Data to use.
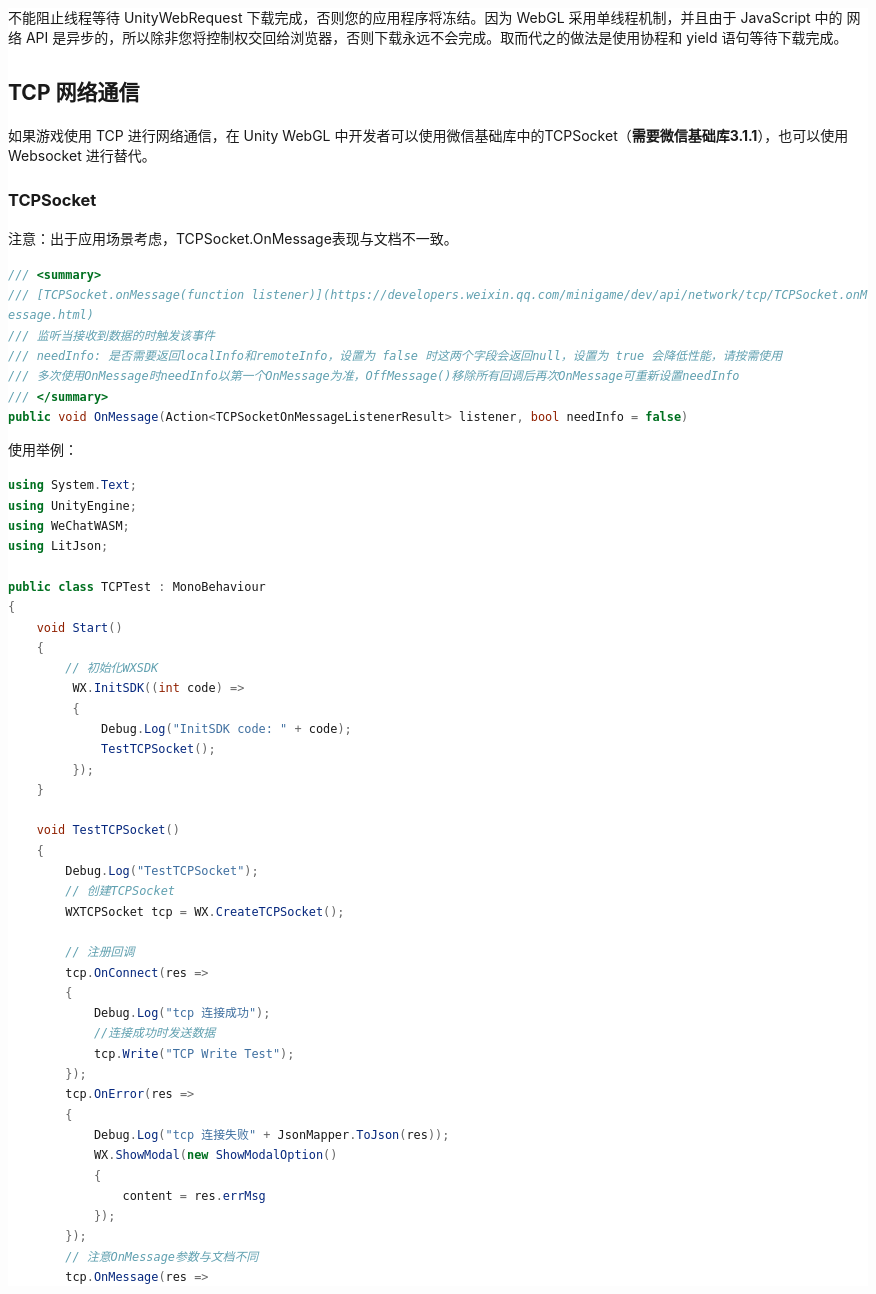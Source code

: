 不能阻止线程等待 UnityWebRequest 下载完成，否则您的应用程序将冻结。因为 WebGL 采用单线程机制，并且由于 JavaScript 中的 网络 API 是异步的，所以除非您将控制权交回给浏览器，否则下载永远不会完成。取而代之的做法是使用协程和 yield 语句等待下载完成。

## TCP 网络通信

如果游戏使用 TCP 进行网络通信，在 Unity WebGL 中开发者可以使用微信基础库中的TCPSocket（**需要微信基础库3.1.1**），也可以使用 Websocket 进行替代。

### TCPSocket

注意：出于应用场景考虑，TCPSocket.OnMessage表现与文档不一致。

```c#
/// <summary>
/// [TCPSocket.onMessage(function listener)](https://developers.weixin.qq.com/minigame/dev/api/network/tcp/TCPSocket.onMessage.html)
/// 监听当接收到数据的时触发该事件
/// needInfo: 是否需要返回localInfo和remoteInfo，设置为 false 时这两个字段会返回null，设置为 true 会降低性能，请按需使用
/// 多次使用OnMessage时needInfo以第一个OnMessage为准，OffMessage()移除所有回调后再次OnMessage可重新设置needInfo
/// </summary>
public void OnMessage(Action<TCPSocketOnMessageListenerResult> listener, bool needInfo = false)
```

使用举例：

```c#
using System.Text;
using UnityEngine;
using WeChatWASM;
using LitJson;

public class TCPTest : MonoBehaviour
{
    void Start()
    {
      	// 初始化WXSDK
         WX.InitSDK((int code) =>
         {
             Debug.Log("InitSDK code: " + code);
             TestTCPSocket();
         });
    }

    void TestTCPSocket()
    {
        Debug.Log("TestTCPSocket");
        // 创建TCPSocket
        WXTCPSocket tcp = WX.CreateTCPSocket();
      	
      	// 注册回调
        tcp.OnConnect(res =>
        {
            Debug.Log("tcp 连接成功");
          	//连接成功时发送数据
            tcp.Write("TCP Write Test");
        });
        tcp.OnError(res =>
        {
            Debug.Log("tcp 连接失败" + JsonMapper.ToJson(res));
            WX.ShowModal(new ShowModalOption()
            {
                content = res.errMsg
            });
        });
        // 注意OnMessage参数与文档不同
        tcp.OnMessage(res =>
```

Problem statement. Pull out every line of the records that includes the string "TestTCPSocket".

Solution for this exercise.
             TestTCPSocket();
    void TestTCPSocket()
        Debug.Log("TestTCPSocket");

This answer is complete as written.